*Exercise description*
When a line of the records contains "installer", copy it.
*** Opening Data section ***
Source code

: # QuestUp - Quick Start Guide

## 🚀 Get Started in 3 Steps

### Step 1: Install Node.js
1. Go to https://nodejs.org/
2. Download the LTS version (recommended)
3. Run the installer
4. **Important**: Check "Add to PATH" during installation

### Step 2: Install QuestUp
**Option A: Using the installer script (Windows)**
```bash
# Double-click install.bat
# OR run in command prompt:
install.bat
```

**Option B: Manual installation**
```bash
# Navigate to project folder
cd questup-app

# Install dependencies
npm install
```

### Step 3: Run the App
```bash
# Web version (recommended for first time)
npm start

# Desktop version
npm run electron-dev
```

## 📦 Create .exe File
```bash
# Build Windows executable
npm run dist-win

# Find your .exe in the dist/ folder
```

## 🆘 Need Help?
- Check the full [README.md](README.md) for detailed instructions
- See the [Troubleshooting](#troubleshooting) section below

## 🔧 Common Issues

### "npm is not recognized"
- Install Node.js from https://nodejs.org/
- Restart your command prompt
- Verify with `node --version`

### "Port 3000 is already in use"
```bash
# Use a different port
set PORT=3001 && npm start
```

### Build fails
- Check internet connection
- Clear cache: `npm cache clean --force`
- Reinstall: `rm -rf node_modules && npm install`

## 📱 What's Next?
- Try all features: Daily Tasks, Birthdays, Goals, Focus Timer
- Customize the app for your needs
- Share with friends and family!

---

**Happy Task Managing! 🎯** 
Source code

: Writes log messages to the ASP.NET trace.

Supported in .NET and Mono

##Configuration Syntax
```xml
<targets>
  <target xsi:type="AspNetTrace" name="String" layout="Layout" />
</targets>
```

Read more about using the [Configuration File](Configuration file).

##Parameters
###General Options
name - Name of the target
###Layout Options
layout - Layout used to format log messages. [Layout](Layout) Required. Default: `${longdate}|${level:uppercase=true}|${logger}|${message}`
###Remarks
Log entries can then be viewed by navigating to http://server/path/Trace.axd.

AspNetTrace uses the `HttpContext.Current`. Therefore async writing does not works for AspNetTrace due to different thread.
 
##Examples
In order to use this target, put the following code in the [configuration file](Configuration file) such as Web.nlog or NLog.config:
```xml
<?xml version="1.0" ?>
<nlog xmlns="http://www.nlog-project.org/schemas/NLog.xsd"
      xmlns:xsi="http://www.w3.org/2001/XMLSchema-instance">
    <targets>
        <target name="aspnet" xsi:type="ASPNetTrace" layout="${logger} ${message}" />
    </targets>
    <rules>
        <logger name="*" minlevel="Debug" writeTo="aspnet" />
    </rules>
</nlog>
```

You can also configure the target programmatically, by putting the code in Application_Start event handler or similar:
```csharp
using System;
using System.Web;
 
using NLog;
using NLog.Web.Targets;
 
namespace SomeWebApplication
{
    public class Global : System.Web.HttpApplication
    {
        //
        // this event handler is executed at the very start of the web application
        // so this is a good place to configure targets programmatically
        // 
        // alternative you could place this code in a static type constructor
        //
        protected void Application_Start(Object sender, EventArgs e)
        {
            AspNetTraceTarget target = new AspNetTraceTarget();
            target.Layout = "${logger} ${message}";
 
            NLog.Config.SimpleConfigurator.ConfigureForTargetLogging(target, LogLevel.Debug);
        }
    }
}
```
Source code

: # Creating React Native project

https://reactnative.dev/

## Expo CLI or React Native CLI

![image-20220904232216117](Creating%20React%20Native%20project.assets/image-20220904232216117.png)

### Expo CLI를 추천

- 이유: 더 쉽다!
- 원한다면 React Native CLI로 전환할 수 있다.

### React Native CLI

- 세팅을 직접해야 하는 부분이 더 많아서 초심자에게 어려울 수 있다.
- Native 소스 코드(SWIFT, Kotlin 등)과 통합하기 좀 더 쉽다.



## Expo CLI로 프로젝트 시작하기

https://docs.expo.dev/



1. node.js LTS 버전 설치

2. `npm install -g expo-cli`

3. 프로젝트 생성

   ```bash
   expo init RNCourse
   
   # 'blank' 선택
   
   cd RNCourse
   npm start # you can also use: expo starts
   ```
*** Closing Data section ***
*Solution to the problem*
3. Run the installer
**Option A: Using the installer script (Windows)**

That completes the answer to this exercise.